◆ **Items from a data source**
------------------------------------------------------------
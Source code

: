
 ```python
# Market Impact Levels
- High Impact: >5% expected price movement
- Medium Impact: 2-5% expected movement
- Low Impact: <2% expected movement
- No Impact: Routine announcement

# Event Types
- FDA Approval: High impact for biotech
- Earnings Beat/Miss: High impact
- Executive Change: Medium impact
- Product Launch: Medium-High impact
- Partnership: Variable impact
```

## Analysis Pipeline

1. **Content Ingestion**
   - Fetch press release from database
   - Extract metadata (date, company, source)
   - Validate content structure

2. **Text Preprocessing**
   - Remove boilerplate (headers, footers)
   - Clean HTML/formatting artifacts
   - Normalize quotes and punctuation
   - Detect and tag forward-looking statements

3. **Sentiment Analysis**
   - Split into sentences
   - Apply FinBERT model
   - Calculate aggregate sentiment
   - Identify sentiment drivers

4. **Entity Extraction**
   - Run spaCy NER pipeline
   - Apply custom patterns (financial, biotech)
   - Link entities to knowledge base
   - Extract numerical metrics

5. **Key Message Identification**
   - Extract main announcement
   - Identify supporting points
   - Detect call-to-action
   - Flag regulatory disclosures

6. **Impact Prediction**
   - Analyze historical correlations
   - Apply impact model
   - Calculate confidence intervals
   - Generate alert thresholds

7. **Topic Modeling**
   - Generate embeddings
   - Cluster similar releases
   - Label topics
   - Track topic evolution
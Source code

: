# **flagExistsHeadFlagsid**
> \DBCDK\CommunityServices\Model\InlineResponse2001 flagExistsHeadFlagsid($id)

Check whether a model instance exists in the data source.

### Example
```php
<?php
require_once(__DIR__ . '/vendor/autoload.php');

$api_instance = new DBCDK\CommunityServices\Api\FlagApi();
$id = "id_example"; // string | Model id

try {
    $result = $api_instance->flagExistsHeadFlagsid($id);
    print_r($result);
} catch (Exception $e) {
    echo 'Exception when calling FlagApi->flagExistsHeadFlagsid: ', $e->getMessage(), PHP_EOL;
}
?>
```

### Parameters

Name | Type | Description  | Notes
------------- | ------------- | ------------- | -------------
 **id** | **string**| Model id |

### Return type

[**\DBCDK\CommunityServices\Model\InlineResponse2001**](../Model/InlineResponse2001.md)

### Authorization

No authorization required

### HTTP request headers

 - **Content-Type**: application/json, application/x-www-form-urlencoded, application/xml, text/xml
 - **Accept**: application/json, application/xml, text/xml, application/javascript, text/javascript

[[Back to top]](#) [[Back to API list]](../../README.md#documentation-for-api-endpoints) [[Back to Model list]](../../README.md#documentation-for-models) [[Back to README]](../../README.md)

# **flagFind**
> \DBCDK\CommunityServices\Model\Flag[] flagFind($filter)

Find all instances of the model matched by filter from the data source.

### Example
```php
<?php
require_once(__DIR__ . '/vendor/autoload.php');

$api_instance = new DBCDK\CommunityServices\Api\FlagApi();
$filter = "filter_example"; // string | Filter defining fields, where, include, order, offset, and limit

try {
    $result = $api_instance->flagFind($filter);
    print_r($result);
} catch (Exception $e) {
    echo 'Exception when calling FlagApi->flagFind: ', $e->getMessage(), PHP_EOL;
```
------------------------------------------------------------
◆ **DIRECTIONS**
In the answer, the lines from the first line of the data above through the line containing "6. **Impact Prediction**" must appear exactly as written, with nothing else.

◆ **ANSWER BOX**
Source code

:
 ```python
# Market Impact Levels
- High Impact: >5% expected price movement
- Medium Impact: 2-5% expected movement
- Low Impact: <2% expected movement
- No Impact: Routine announcement

# Event Types
- FDA Approval: High impact for biotech
- Earnings Beat/Miss: High impact
- Executive Change: Medium impact
- Product Launch: Medium-High impact
- Partnership: Variable impact
```

## Analysis Pipeline

1. **Content Ingestion**
   - Fetch press release from database
   - Extract metadata (date, company, source)
   - Validate content structure

2. **Text Preprocessing**
   - Remove boilerplate (headers, footers)
   - Clean HTML/formatting artifacts
   - Normalize quotes and punctuation
   - Detect and tag forward-looking statements

3. **Sentiment Analysis**
   - Split into sentences
   - Apply FinBERT model
   - Calculate aggregate sentiment
   - Identify sentiment drivers

4. **Entity Extraction**
   - Run spaCy NER pipeline
   - Apply custom patterns (financial, biotech)
   - Link entities to knowledge base
   - Extract numerical metrics

5. **Key Message Identification**
   - Extract main announcement
   - Identify supporting points
   - Detect call-to-action
   - Flag regulatory disclosures

6. **Impact Prediction**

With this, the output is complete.